Plenty of cairns, tat and obvious traffic make this west face route reasonably clear, assuming your route-finding chops are on par with this rock. Easier ascent options won’t help if you can’t find them, even if you’re a strong technical climber. So that’s one caveat. It’s a chimney-chasing face climb: trickier route-finding. Easier options are still fifth class and you have to find them – even with cairns and obvious traffic. Definitely some tricky, route-finding fun through there!

Another caveat: the annoying, daylight-gobbling scree traverse all the way back to the ridge from where you top out. Returning the same way has the lower edge of that same scree slope collapsing at cliffbands along the way – trickier to spot those or your ascent route on return, even with a GPS. But it's for a good cause.

Another option: pack a couple of ice tools and some crampons and head up the ice ramp (in the shot). Stow them there for your return. You won’t need them for the rest of the ascent (warm months).

Scramble!

My plan: firm up routes I’d found later in the last season and maybe sniff out some spicy new ones up Neptuak on day one; summit Deltaform on day two; hike & bike out from the pass on day three.

Unfortunately, a quick weather check from the top of the Nose just before 9 am day one had my weather window tightening up (cell reception's OK up there, touchier at the pass, fiction on the west face). 9 am seemed late for a summit shot. But why not try it? I’d made Neptuak’s summit last year in under 3 hrs from this same location. That was mid-October. Now it was July, the days were much longer and I had nearly a three hour head start.

Since I was packing light (just my 70 rap line, headlamp, water and some basics), I opted to see how far I could get compared to last year (the Notch). I would need to be back at camp and off Deltaform in another 14 hours from my position on top of the Nose: any less would make a summit shot unrealistic, any more meant descending tricky, technical terrain after dark. I'm OK descending known terrain after dark, within reason, and days were still long enough for 11pm not to have been dark for too long. I had 7 hours to get the summit and that again to downclimb back to the pass.
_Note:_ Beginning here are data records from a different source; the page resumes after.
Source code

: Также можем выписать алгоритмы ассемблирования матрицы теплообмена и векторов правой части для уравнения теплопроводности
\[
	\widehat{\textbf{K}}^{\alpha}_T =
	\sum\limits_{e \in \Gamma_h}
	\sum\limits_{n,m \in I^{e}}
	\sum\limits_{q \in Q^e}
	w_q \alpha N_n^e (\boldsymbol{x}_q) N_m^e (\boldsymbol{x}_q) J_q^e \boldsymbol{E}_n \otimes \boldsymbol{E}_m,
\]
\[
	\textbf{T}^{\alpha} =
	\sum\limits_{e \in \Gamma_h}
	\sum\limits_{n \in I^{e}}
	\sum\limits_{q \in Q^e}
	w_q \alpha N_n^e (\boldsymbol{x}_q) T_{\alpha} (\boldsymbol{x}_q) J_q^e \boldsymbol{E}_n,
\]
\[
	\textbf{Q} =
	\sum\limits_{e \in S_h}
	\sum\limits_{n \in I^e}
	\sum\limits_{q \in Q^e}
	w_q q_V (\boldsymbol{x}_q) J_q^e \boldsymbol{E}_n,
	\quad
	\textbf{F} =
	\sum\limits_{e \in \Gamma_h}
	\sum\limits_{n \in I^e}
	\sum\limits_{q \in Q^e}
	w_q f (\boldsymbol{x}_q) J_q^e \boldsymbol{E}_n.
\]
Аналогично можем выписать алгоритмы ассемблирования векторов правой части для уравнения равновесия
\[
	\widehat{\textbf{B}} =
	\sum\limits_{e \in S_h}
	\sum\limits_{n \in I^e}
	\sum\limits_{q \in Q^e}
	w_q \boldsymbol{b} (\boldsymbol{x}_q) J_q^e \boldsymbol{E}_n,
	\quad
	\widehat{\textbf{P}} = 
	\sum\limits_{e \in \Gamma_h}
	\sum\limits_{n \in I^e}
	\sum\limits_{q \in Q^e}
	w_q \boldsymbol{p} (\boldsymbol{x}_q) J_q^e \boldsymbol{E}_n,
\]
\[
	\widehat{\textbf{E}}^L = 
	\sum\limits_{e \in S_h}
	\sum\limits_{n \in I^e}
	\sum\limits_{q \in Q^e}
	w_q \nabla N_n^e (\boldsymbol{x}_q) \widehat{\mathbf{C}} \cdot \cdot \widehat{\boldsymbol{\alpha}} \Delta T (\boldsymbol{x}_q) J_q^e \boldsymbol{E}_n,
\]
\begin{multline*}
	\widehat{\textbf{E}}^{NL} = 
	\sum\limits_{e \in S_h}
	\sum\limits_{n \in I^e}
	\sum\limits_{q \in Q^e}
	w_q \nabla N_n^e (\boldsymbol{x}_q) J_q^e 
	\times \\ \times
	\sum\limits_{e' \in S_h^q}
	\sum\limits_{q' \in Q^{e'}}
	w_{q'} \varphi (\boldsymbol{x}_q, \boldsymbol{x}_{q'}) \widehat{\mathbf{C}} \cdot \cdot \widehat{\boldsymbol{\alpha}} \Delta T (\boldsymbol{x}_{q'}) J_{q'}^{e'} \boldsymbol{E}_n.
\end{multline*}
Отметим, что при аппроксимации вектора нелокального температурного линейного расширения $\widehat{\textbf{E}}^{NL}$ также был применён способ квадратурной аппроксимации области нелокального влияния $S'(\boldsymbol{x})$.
Descending ususally goes quicker unless the terrain is tough. And DF’s terrain is tough: plenty of tricky and exposed downclimbing! I had to reach the summit by 4 or I'd turn around regardless.

Neptuak Sunrise

NepSun

Snapped (2022) from the flat feature clipped at the top of the last shot, nearing Neptuak's summit. A welcome break! Hungabee, Huber, Victoria, LeFroy, (Mount) Wenkchemna, Eiffel, Temple – they’re all in this shot, watching the morning sun. How many sunrises have they seen?

It’s a superb camping spot, one of several, if you want to camp up here.

(…and no bears!)

Rough (upper) Plateau

top plateau 1

(snapped with Walmart door prize phone)

The upper and rougher of the two, large plateaus at Netpuak’s col with Deltaform. My last time through here I rappelled from a ledge just a few dozen meters up ahead on the left with a fantastic view of the odd plateau feature at the col. An easier scree slope on the right, next to a menhir-like genharme just poking into view in this shot, avoids the rappel.

Gendarme

top plateau 2

Here’s that gendarme. Head down and to the left: visible trail and a cairn (I recall at least one) are reassuring.

Before we head down, let's head over to the ledge for a view of the lower plateau...

Neptuak / Deltaform Col

SCCol

Is this col crazy, or what?

If you’re viewing on a decent monitor you’ll have to scroll to get the whole scene. I did it that way so you’d get a sense of the size of this truly singular plateau feature.

Huge!

(Bivy close-up)

Col bivy

A closer look at the bivy ring: the pile of rock stacked into a horseshoe blocks wind from the ring’s high side while you sleep.

To give you a sense of scale, the bivy ring just before the pile of scree against the cliff band is large enough for two or three people. A small housing development of three or four homes could fit on this odd plateau feature.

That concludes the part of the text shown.